# TASK GOAL:
What is needed is a word-for-word transcription of every record below.

# RECORD EXCERPTS:

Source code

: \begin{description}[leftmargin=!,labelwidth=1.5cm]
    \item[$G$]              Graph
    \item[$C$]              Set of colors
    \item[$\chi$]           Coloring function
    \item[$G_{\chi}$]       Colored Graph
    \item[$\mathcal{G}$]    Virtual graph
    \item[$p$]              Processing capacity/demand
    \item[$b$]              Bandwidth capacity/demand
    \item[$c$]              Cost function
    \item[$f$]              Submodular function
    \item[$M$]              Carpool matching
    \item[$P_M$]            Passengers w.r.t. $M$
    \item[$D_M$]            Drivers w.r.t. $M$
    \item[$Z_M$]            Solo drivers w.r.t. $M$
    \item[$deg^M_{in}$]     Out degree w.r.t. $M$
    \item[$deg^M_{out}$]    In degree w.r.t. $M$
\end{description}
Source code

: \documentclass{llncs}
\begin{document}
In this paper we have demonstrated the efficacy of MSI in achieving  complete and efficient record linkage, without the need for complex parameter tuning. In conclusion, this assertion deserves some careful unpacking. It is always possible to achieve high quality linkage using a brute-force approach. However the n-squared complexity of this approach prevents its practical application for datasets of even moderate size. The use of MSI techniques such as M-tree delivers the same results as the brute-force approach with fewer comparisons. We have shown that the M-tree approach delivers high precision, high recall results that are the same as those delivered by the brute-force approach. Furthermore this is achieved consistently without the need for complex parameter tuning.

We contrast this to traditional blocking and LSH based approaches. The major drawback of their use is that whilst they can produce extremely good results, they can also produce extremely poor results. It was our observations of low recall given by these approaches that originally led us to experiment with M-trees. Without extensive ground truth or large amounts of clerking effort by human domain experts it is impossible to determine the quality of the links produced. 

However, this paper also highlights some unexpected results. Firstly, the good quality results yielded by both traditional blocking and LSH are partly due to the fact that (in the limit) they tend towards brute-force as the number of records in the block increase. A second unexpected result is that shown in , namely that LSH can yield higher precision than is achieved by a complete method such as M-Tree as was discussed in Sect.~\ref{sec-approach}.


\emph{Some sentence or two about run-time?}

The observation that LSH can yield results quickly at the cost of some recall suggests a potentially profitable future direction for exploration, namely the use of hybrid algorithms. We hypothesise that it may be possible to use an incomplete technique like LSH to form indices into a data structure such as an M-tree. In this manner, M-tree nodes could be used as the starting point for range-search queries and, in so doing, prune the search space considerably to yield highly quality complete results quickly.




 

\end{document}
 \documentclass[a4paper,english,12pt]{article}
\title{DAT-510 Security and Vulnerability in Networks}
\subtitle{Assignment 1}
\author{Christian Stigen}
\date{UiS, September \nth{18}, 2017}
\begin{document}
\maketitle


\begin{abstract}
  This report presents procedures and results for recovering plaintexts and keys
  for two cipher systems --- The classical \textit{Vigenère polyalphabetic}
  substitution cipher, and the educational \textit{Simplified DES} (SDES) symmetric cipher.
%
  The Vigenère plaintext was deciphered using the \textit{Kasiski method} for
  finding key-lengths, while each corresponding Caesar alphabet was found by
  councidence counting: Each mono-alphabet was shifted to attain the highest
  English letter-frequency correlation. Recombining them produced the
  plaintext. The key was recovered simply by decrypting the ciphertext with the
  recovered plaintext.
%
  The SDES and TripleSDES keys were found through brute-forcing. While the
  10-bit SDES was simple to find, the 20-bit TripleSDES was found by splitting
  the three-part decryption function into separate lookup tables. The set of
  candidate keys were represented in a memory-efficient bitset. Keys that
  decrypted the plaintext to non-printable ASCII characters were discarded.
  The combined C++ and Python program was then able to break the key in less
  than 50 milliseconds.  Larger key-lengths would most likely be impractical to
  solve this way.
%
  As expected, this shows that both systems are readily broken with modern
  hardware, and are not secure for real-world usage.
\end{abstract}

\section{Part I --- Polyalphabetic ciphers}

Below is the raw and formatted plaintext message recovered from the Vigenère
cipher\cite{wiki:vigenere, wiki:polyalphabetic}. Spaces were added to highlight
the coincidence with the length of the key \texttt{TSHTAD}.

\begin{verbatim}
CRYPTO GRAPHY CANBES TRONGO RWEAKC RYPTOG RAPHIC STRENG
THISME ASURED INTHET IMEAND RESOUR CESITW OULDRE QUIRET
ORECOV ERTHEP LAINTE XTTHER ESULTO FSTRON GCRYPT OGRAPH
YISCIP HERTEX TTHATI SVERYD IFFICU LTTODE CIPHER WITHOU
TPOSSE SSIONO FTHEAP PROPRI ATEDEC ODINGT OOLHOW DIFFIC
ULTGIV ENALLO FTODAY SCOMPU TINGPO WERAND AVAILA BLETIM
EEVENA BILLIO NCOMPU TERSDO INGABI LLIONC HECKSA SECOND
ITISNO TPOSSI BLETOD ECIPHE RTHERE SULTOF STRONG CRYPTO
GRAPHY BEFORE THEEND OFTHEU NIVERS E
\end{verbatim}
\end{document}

# THE COMPLETED TASK:
Source code

: \begin{description}[leftmargin=!,labelwidth=1.5cm]
    \item[$G$]              Graph
    \item[$C$]              Set of colors
    \item[$\chi$]           Coloring function
    \item[$G_{\chi}$]       Colored Graph
    \item[$\mathcal{G}$]    Virtual graph
    \item[$p$]              Processing capacity/demand
    \item[$b$]              Bandwidth capacity/demand
    \item[$c$]              Cost function
    \item[$f$]              Submodular function
    \item[$M$]              Carpool matching
    \item[$P_M$]            Passengers w.r.t. $M$
    \item[$D_M$]            Drivers w.r.t. $M$
    \item[$Z_M$]            Solo drivers w.r.t. $M$
    \item[$deg^M_{in}$]     Out degree w.r.t. $M$
    \item[$deg^M_{out}$]    In degree w.r.t. $M$
\end{description}
Source code

: \documentclass{llncs}
\begin{document}
In this paper we have demonstrated the efficacy of MSI in achieving  complete and efficient record linkage, without the need for complex parameter tuning. In conclusion, this assertion deserves some careful unpacking. It is always possible to achieve high quality linkage using a brute-force approach. However the n-squared complexity of this approach prevents its practical application for datasets of even moderate size. The use of MSI techniques such as M-tree delivers the same results as the brute-force approach with fewer comparisons. We have shown that the M-tree approach delivers high precision, high recall results that are the same as those delivered by the brute-force approach. Furthermore this is achieved consistently without the need for complex parameter tuning.

We contrast this to traditional blocking and LSH based approaches. The major drawback of their use is that whilst they can produce extremely good results, they can also produce extremely poor results. It was our observations of low recall given by these approaches that originally led us to experiment with M-trees. Without extensive ground truth or large amounts of clerking effort by human domain experts it is impossible to determine the quality of the links produced. 

However, this paper also highlights some unexpected results. Firstly, the good quality results yielded by both traditional blocking and LSH are partly due to the fact that (in the limit) they tend towards brute-force as the number of records in the block increase. A second unexpected result is that shown in , namely that LSH can yield higher precision than is achieved by a complete method such as M-Tree as was discussed in Sect.~\ref{sec-approach}.


\emph{Some sentence or two about run-time?}

The observation that LSH can yield results quickly at the cost of some recall suggests a potentially profitable future direction for exploration, namely the use of hybrid algorithms. We hypothesise that it may be possible to use an incomplete technique like LSH to form indices into a data structure such as an M-tree. In this manner, M-tree nodes could be used as the starting point for range-search queries and, in so doing, prune the search space considerably to yield highly quality complete results quickly.




 

\end{document}
 \documentclass[a4paper,english,12pt]{article}
\title{DAT-510 Security and Vulnerability in Networks}
\subtitle{Assignment 1}
\author{Christian Stigen}
\date{UiS, September \nth{18}, 2017}
\begin{document}
\maketitle


\begin{abstract}
  This report presents procedures and results for recovering plaintexts and keys
  for two cipher systems --- The classical \textit{Vigenère polyalphabetic}
  substitution cipher, and the educational \textit{Simplified DES} (SDES) symmetric cipher.
%
  The Vigenère plaintext was deciphered using the \textit{Kasiski method} for
  finding key-lengths, while each corresponding Caesar alphabet was found by
  councidence counting: Each mono-alphabet was shifted to attain the highest
  English letter-frequency correlation. Recombining them produced the
  plaintext. The key was recovered simply by decrypting the ciphertext with the
  recovered plaintext.
%
  The SDES and TripleSDES keys were found through brute-forcing. While the
  10-bit SDES was simple to find, the 20-bit TripleSDES was found by splitting
  the three-part decryption function into separate lookup tables. The set of
  candidate keys were represented in a memory-efficient bitset. Keys that
  decrypted the plaintext to non-printable ASCII characters were discarded.
  The combined C++ and Python program was then able to break the key in less
  than 50 milliseconds.  Larger key-lengths would most likely be impractical to
  solve this way.
%
  As expected, this shows that both systems are readily broken with modern
  hardware, and are not secure for real-world usage.
\end{abstract}

\section{Part I --- Polyalphabetic ciphers}

Below is the raw and formatted plaintext message recovered from the Vigenère
cipher\cite{wiki:vigenere, wiki:polyalphabetic}. Spaces were added to highlight
the coincidence with the length of the key \texttt{TSHTAD}.

\begin{verbatim}
CRYPTO GRAPHY CANBES TRONGO RWEAKC RYPTOG RAPHIC STRENG
THISME ASURED INTHET IMEAND RESOUR CESITW OULDRE QUIRET
ORECOV ERTHEP LAINTE XTTHER ESULTO FSTRON GCRYPT OGRAPH
YISCIP HERTEX TTHATI SVERYD IFFICU LTTODE CIPHER WITHOU
TPOSSE SSIONO FTHEAP PROPRI ATEDEC ODINGT OOLHOW DIFFIC
ULTGIV ENALLO FTODAY SCOMPU TINGPO WERAND AVAILA BLETIM
EEVENA BILLIO NCOMPU TERSDO INGABI LLIONC HECKSA SECOND
ITISNO TPOSSI BLETOD ECIPHE RTHERE SULTOF STRONG CRYPTO
GRAPHY BEFORE THEEND OFTHEU NIVERS E
\end{verbatim}
\end{document}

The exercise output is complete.